If I have 4 GPUs, is that possible to do the follow:
Use one GPU to store intermediate outputs and aggregates them together to backprop. Mount model and minibatch to the rest 3 GPUs calculating forward.
In this case, I’m able to train larger model with larger batch size. Currently, the ability is bounded by GPU memory as Pytorch always gather all outputs to one GPU which also is responsible for forward() calculation.
This use case sounds like it would require a lot of synchronization, which would most likely make the whole training procedure slow. Sorry, but I’m not sure if this is possible at all.
However, you could have a look at torch.utils.checkpoint and see, if this might help you save some memory.
@ptrblck, thanks for your suggestion! This is a great way to trade compute speed with memory. However, I think I can apply this method to both single GPU and multiple GPU calculation. The memory issue can be alleviated in the same time but the imbalanced memory usage for multiple GPU still exits: Its limit depends on single GPU memory limit.
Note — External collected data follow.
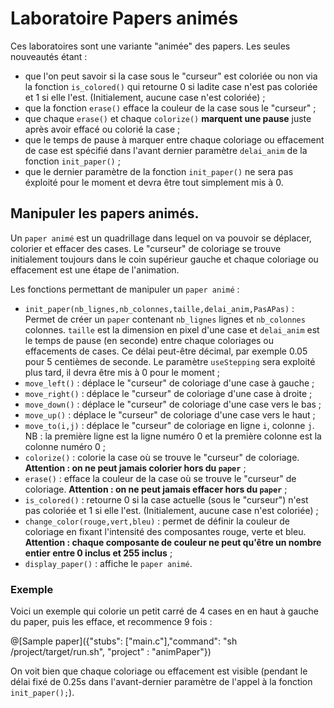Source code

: # Laboratoire Papers animés

Ces laboratoires sont une variante "animée" des papers. Les seules nouveautés étant :
- que l'on peut savoir si la case sous le "curseur" est coloriée ou non via la fonction `is_colored()` qui retourne 0 si ladite case n'est pas coloriée et 1 si elle l'est. (Initialement, aucune case n'est coloriée) ;
- que la fonction `erase()` efface la couleur de la case sous le "curseur" ;
- que chaque `erase()` et chaque `colorize()` **marquent une pause** juste après avoir effacé ou colorié la case ;
- que le temps de pause à marquer entre chaque coloriage ou effacement de case est spécifié dans l'avant dernier paramètre `delai_anim` de la fonction `init_paper()` ;
- que le dernier paramètre de la fonction `init_paper()` ne sera pas éxploité pour le moment et devra être tout simplement mis à 0.

## Manipuler les papers animés.

Un `paper animé` est un quadrillage dans lequel on va pouvoir se déplacer, colorier et effacer des cases. Le "curseur" de coloriage se trouve initialement toujours dans le coin supérieur gauche et chaque coloriage ou effacement est une étape de l'animation.

Les fonctions permettant de manipuler un `paper animé` :
- `init_paper(nb_lignes,nb_colonnes,taille,delai_anim,PasAPas)` : Permet de créer un `paper` contenant `nb_lignes` lignes et `nb_colonnes` colonnes. `taille` est la dimension en pixel d'une case et `delai_anim` est le temps de pause (en seconde) entre chaque coloriages ou effacements de cases. Ce délai peut-être décimal, par exemple 0.05 pour 5 centièmes de seconde. Le paramètre `useStepping` sera exploité plus tard, il devra être mis à 0 pour le moment ;
- `move_left()` : déplace le "curseur" de coloriage d'une case à gauche ;
- `move_right()` : déplace le "curseur" de coloriage d'une case à droite ;
- `move_down()` : déplace le "curseur" de coloriage d'une case vers le bas ;
- `move_up()`  : déplace le "curseur" de coloriage d'une case vers le haut ;
- `move_to(i,j)` : déplace le "curseur" de coloriage en ligne `i`, colonne `j`. NB : la première ligne est la ligne numéro 0 et la première colonne est la colonne numéro 0 ;
- `colorize()` : colorie la case où se trouve le "curseur" de coloriage. **Attention : on ne peut jamais colorier hors du `paper`** ;
- `erase()` : efface la couleur de la case où se trouve le "curseur" de coloriage. **Attention : on ne peut jamais effacer hors du `paper`** ;
- `is_colored()` : retourne 0 si la case actuelle (sous le "curseur") n'est pas coloriée et 1 si elle l'est. (Initialement, aucune case n'est coloriée) ;
- `change_color(rouge,vert,bleu)` : permet de définir la couleur de coloriage en fixant l'intensité des composantes rouge, verte et bleu. **Attention : chaque composante de couleur ne peut qu'être un nombre entier entre 0 inclus et 255 inclus** ;
- `display_paper()` : affiche le `paper animé`.

### Exemple

Voici un exemple qui colorie un petit carré de 4 cases en en haut à gauche du paper, puis les efface, et recommence 9 fois :

@[Sample paper]({"stubs": ["main.c"],"command": "sh /project/target/run.sh", "project" : "animPaper"})

On voit bien que chaque coloriage ou effacement est visible (pendant le délai fixé de 0.25s dans l'avant-dernier paramètre de l'appel à la fonction `init_paper();`).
So far, I had a better experience using single GPU training than multiple GPU training. For example, 1GPU+bsz =20 VS. 2GPU+bsz=40 VS. 4GPU+bsz=80, only about 13% performance improvement is observed when #GPU doubled. In the same time, the convergence speed decreases, since for more GPU and larger batch size, total number of updates decreases in a fixed training time.
In my case, the data is huge. I only care about the accuracy after a certain number of epochs (1~ 5). Although, a larger batch size could end up with better accuracy, I’m far from that point. Therefore, single GPU training is more practical to me at present, unless there is an elegant solution.
I wonder how other deep learning frameworks handle this issue?